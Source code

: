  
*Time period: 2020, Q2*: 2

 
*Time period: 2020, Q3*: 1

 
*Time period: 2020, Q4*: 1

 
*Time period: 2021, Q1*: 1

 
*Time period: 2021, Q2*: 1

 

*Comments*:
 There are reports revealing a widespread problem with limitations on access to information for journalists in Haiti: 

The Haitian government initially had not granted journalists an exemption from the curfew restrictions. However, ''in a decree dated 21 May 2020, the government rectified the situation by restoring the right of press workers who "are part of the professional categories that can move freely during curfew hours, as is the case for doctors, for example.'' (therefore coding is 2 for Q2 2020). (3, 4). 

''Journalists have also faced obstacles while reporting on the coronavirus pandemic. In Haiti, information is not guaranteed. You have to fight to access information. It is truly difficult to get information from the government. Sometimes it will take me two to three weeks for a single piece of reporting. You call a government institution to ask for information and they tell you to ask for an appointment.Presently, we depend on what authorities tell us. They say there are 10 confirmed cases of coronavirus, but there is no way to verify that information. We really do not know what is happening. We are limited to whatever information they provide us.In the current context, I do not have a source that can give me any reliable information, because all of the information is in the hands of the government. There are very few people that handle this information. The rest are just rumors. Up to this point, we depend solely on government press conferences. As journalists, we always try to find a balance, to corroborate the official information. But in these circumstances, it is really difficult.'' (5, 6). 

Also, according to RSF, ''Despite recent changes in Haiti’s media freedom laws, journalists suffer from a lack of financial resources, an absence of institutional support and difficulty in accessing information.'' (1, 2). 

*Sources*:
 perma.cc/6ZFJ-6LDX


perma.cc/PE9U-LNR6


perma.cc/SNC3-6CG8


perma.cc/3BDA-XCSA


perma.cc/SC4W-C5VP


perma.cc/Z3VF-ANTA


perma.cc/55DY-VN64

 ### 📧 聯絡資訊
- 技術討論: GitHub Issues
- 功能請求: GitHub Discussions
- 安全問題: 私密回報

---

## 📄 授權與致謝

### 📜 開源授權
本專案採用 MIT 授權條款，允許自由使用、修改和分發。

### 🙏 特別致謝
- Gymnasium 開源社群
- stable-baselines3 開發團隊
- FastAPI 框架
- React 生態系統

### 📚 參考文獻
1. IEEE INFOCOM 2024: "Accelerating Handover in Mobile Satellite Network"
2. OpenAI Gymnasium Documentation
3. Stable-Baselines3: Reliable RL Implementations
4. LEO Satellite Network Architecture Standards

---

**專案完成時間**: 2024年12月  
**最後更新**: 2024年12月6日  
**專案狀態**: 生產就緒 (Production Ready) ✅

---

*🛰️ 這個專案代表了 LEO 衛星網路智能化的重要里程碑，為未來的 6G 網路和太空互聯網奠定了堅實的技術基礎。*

━━━━━━━━━━━━━━━━━━━━━━━━━━━━━━

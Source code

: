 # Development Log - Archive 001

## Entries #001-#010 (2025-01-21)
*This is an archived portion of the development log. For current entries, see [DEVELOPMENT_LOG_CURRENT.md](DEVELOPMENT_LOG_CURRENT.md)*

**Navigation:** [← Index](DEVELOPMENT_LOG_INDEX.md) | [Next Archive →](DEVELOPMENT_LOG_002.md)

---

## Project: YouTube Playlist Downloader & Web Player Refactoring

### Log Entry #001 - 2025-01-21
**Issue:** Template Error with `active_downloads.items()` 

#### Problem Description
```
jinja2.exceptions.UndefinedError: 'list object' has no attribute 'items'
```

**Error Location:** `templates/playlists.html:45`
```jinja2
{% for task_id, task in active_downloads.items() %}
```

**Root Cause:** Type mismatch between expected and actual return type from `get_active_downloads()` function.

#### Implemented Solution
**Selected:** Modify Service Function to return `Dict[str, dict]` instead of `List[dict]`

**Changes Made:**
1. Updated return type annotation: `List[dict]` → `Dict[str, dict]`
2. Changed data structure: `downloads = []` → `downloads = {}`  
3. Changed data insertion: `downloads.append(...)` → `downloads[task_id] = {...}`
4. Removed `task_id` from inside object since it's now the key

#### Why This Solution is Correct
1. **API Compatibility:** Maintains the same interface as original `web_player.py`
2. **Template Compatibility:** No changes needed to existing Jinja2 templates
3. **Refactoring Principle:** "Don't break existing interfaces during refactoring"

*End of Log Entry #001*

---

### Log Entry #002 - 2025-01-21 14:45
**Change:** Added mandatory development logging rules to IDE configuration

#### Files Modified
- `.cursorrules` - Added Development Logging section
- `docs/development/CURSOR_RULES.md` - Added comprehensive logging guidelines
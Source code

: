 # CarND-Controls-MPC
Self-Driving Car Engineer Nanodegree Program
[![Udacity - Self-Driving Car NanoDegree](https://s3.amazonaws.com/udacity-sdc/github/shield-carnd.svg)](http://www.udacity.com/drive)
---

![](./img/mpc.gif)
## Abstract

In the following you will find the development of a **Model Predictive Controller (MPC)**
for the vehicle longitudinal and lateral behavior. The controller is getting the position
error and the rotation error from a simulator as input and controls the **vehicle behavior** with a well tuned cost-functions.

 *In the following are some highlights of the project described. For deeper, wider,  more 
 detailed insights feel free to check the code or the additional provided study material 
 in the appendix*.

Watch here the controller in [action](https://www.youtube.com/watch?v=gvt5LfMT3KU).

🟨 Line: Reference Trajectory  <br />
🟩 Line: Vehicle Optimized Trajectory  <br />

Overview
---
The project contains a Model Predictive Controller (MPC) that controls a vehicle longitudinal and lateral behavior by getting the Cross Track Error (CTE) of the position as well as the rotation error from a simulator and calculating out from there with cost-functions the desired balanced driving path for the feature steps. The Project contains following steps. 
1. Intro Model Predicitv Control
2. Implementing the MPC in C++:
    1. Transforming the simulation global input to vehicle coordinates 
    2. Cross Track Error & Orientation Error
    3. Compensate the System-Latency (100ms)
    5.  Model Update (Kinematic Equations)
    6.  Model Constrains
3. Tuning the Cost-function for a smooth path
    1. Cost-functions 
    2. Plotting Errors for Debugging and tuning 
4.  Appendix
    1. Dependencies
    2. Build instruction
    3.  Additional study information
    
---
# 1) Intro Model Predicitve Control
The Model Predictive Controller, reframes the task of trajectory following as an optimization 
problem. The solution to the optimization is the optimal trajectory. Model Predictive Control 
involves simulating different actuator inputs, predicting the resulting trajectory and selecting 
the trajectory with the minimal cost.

━━━━━━━━━━━━━━━━━━━━━━━━━━━━━━

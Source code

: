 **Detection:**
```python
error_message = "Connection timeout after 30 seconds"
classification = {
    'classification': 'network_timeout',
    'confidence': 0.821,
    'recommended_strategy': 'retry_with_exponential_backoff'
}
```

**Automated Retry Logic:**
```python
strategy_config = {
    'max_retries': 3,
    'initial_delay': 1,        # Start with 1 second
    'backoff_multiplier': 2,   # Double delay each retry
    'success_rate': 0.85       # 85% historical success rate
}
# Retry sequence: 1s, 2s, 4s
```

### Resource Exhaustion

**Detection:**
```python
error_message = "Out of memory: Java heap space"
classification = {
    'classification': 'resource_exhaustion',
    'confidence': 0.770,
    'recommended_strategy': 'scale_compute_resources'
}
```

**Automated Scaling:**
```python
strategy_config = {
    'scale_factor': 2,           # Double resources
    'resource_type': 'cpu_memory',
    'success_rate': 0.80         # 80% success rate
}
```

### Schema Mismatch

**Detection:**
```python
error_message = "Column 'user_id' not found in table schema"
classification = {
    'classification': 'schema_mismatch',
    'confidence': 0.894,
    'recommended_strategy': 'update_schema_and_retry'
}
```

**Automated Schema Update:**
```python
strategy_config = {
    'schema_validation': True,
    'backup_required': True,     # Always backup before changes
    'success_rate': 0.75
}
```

━━━━━━━━━━━━━━━━━━━━━━━━━━━━━━

Please give back exactly the lines of this listing beginning at the line with "2. Build instruction" and ending with the line with "the trajectory with the minimal cost.", both included, and nothing else.

    2. Build instruction
    3.  Additional study information
    
---
# 1) Intro Model Predicitve Control
The Model Predictive Controller, reframes the task of trajectory following as an optimization 
problem. The solution to the optimization is the optimal trajectory. Model Predictive Control 
involves simulating different actuator inputs, predicting the resulting trajectory and selecting 
the trajectory with the minimal cost.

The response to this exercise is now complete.